◆ What this task involves:
Scan the material below for the string "that", and copy every line where it shows up.
+ + +
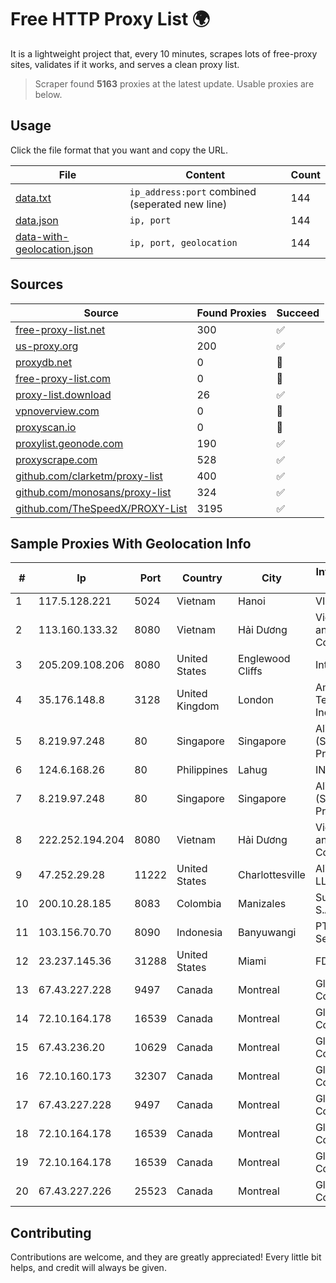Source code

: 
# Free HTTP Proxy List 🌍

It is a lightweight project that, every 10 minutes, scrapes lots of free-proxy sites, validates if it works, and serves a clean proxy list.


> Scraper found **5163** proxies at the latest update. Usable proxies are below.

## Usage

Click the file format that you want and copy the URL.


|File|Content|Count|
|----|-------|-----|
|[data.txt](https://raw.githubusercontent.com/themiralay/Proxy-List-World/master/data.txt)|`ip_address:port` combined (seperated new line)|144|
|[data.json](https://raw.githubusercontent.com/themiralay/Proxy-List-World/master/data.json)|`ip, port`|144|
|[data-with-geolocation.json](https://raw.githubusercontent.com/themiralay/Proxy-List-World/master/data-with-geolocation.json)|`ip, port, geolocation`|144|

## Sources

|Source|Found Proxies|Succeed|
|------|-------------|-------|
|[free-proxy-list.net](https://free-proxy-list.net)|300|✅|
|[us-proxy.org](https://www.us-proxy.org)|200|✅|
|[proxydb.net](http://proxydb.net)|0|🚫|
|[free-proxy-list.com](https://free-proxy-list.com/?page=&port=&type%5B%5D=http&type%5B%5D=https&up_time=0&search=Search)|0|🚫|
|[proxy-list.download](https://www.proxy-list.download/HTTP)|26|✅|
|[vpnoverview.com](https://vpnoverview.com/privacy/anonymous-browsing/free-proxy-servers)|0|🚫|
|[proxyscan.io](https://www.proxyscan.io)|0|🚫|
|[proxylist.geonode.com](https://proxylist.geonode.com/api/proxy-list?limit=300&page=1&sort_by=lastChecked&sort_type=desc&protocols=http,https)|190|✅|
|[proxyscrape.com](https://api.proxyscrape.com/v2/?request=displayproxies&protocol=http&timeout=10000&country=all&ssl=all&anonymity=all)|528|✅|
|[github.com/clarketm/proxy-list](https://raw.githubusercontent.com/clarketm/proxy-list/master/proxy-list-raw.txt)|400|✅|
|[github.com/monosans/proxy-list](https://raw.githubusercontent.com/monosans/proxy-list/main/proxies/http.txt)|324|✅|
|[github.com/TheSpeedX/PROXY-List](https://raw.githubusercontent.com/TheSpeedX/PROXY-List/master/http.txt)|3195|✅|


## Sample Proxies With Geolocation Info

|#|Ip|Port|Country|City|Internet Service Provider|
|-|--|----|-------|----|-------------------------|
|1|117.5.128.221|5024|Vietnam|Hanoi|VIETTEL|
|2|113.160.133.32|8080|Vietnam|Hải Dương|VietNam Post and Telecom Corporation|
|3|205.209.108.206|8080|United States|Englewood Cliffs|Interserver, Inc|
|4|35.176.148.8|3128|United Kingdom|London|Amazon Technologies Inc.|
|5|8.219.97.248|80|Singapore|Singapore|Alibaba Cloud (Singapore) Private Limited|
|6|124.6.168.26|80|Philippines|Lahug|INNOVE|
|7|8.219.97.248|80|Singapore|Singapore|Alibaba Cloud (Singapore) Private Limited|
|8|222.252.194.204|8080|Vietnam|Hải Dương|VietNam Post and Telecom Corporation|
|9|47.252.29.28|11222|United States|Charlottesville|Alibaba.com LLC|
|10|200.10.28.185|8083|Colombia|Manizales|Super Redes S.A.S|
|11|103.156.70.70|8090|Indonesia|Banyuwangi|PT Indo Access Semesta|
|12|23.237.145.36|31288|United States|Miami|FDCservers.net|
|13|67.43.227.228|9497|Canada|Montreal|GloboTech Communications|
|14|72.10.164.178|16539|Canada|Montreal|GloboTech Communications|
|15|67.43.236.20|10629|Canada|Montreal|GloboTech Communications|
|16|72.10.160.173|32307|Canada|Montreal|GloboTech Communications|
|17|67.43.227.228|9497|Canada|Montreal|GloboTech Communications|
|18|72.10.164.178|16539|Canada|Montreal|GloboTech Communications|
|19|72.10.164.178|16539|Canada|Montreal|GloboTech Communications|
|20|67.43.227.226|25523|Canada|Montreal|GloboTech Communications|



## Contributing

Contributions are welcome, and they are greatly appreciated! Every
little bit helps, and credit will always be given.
+ + +
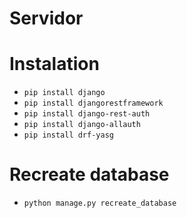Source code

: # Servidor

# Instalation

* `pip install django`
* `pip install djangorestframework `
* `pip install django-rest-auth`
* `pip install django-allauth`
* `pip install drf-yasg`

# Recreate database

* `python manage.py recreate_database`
+ + +
◆ Written response:
It is a lightweight project that, every 10 minutes, scrapes lots of free-proxy sites, validates if it works, and serves a clean proxy list.
Click the file format that you want and copy the URL.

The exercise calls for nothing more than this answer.